What is needed:
Please output all of the entries exactly and omit any images they hold.

Items from a data source:
Content starts
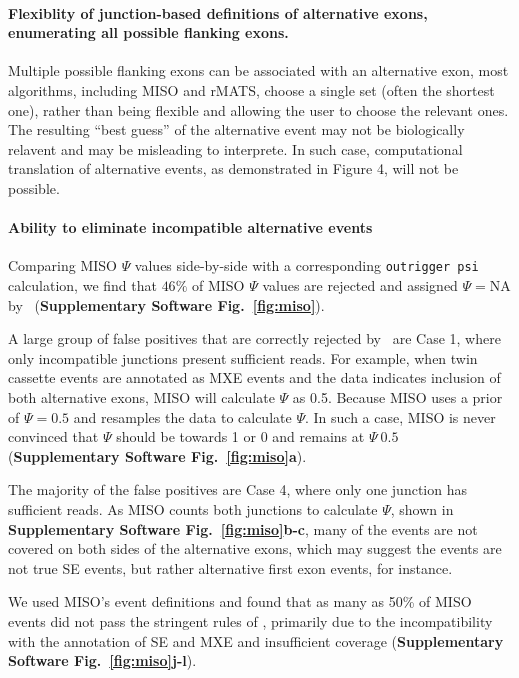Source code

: \paragraph{Flexiblity of junction-based definitions of alternative exons, enumerating all possible flanking exons.} Multiple possible flanking exons can be associated with an alternative exon, most algorithms, including MISO and rMATS\cite{Shen:2014gs}, choose a single set (often the shortest one), rather than being flexible and allowing the user to choose the relevant ones. The resulting ``best guess'' of the alternative event may not be biologically relavent and may be misleading to interprete. In such case, computational translation of alternative events, as demonstrated in Figure 4, will not be possible. 

\paragraph{Ability to eliminate incompatible alternative events} Comparing MISO $\Psi$ values side-by-side with a corresponding \texttt{outrigger psi} calculation, we find that $46\%$ of MISO $\Psi$ values are rejected and assigned $\Psi = \text{NA}$ by \outrigger\, (\textbf{Supplementary Software Fig.~\ref{fig:miso}}). 

A large group of false positives that are correctly rejected by \outrigger\, are Case 1, where only incompatible junctions present sufficient reads. For example, when twin cassette events are annotated as MXE events and the data indicates inclusion of both alternative exons, MISO will calculate $\Psi$ as 0.5. Because MISO uses a prior of $\Psi=0.5$ and resamples the data to calculate $\Psi$. In such a case, MISO is never convinced that $\Psi$ should be towards 1 or 0 and remains at $\Psi~0.5$ (\textbf{Supplementary Software Fig.~\ref{fig:miso}a}). %


The majority of the false positives are Case 4, where only one junction has sufficient reads. As MISO counts both junctions to calculate $\Psi$, shown in \textbf{Supplementary Software Fig.~\ref{fig:miso}b-c}, many of the events are not covered on both sides of the alternative exons, which may suggest the events are not true SE events, but rather alternative first exon events, for instance. 

We used MISO's event definitions and found that as many as 50\% of MISO events did not pass the stringent rules of \outrigger, primarily due to the incompatibility with the annotation of SE and MXE and insufficient coverage (\textbf{Supplementary Software Fig.~\ref{fig:miso}j-l}).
Content ends
Reply to the exercise:
Source code

: \paragraph{Flexiblity of junction-based definitions of alternative exons, enumerating all possible flanking exons.} Multiple possible flanking exons can be associated with an alternative exon, most algorithms, including MISO and rMATS\cite{Shen:2014gs}, choose a single set (often the shortest one), rather than being flexible and allowing the user to choose the relevant ones. The resulting ``best guess'' of the alternative event may not be biologically relavent and may be misleading to interprete. In such case, computational translation of alternative events, as demonstrated in Figure 4, will not be possible. 

\paragraph{Ability to eliminate incompatible alternative events} Comparing MISO $\Psi$ values side-by-side with a corresponding \texttt{outrigger psi} calculation, we find that $46\%$ of MISO $\Psi$ values are rejected and assigned $\Psi = \text{NA}$ by \outrigger\, (\textbf{Supplementary Software Fig.~\ref{fig:miso}}). 

A large group of false positives that are correctly rejected by \outrigger\, are Case 1, where only incompatible junctions present sufficient reads. For example, when twin cassette events are annotated as MXE events and the data indicates inclusion of both alternative exons, MISO will calculate $\Psi$ as 0.5. Because MISO uses a prior of $\Psi=0.5$ and resamples the data to calculate $\Psi$. In such a case, MISO is never convinced that $\Psi$ should be towards 1 or 0 and remains at $\Psi~0.5$ (\textbf{Supplementary Software Fig.~\ref{fig:miso}a}). %


The majority of the false positives are Case 4, where only one junction has sufficient reads. As MISO counts both junctions to calculate $\Psi$, shown in \textbf{Supplementary Software Fig.~\ref{fig:miso}b-c}, many of the events are not covered on both sides of the alternative exons, which may suggest the events are not true SE events, but rather alternative first exon events, for instance. 

We used MISO's event definitions and found that as many as 50\% of MISO events did not pass the stringent rules of \outrigger, primarily due to the incompatibility with the annotation of SE and MXE and insufficient coverage (\textbf{Supplementary Software Fig.~\ref{fig:miso}j-l}).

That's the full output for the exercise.